Bir tarafın (işçinin) bağımlı olarak iş görmeyi, diğer tarafın (işverenin) da buna mukabil ücret ödemeyi taahhüt ederek anlaşmaya varıldığı sözleşme iş sözleşmesidir. Bu tanım 4857 sayılı İş Kanunu’nun 8. maddesinin birinci fıkrasında aynen mevcuttur. İş sözleşmesinin tarafları, sözleşmeyi Kanun hükümleri ile getirilen sınırlamalar saklı kalmak kaydıyla ihtiyaçlarına uygun türde düzenleyebilirler. Bu doğrultuda iş sözleşmesini belirli veya belirsiz süreli olarak da yapabilirler. Ancak her ne kadar yapılan sözleşme tüm özel hukuk ilişkilerinde geçerli olan sözleşme özgürlüğü ilkesine sahip olsa da yapılan sözleşmelerde bilhassa işçi aleyhine bir hüküm doğurmaması için 4857 sayılı İş Kanunu’nda belirli süreli iş sözleşmesinin objektif bir nedene dayanması gerektiği belirtilmiştir. Zira belirli süreli iş sözleşmesi ile belirsiz süreli iş sözleşmesinde, sözleşmenin sona ermesinde ve buna bağlanan sonuçlarda farklılık bulunmaktadır.
Belirli ve belirsiz süreli iş sözleşmesi...
4857 sayılı İş Kanunu’nun 11. maddesinde belirli ve belirsiz süreli iş sözleşmeleri hüküm altına alınmıştır. Genel olarak; iş ilişkisinin sürekli bir ilişki olması hâline uygulamada sıkça rastlandığı için iş sözleşmeleri kural olarak belirsiz süreli yapılır; zira Kanun’da da bu kurala uygun olarak “İş ilişkisinin bir süreye bağlı olarak yapılmadığı hâlde sözleşme belirsiz süreli sayılır” hükmü mevcuttur.

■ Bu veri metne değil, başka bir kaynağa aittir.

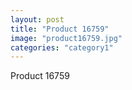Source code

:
 ```yaml
---
layout: post
title: "Product 16759"
image: "product16759.jpg"
categories: "category1"
---
```

Product 16759
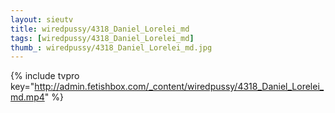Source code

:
 ```yaml
--- 
layout: sieutv
title: wiredpussy/4318_Daniel_Lorelei_md
tags: [wiredpussy/4318_Daniel_Lorelei_md]
thumb_: wiredpussy/4318_Daniel_Lorelei_md.jpg
---
```

{% include tvpro key="http://admin.fetishbox.com/_content/wiredpussy/4318_Daniel_Lorelei_md.mp4" %}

Ancak bazı durumlarda —ki bu durumlar sözkonusu maddede tek tek sayılmıştır— belirli süreli iş sözleşmesi yapılmaktadır. Bu sebeple; kanun koyucu, sürenin taraflarca belirlendiği her durumda belirli süreli iş sözleşmesi bulunmasını, bu sözleşmenin bazı işçilik haklarını sınırlaması nedeniyle uygun görmemiş ve iş ilişkisinin süreye bağlanmasını objektif koşulların varlığına bağlamıştır.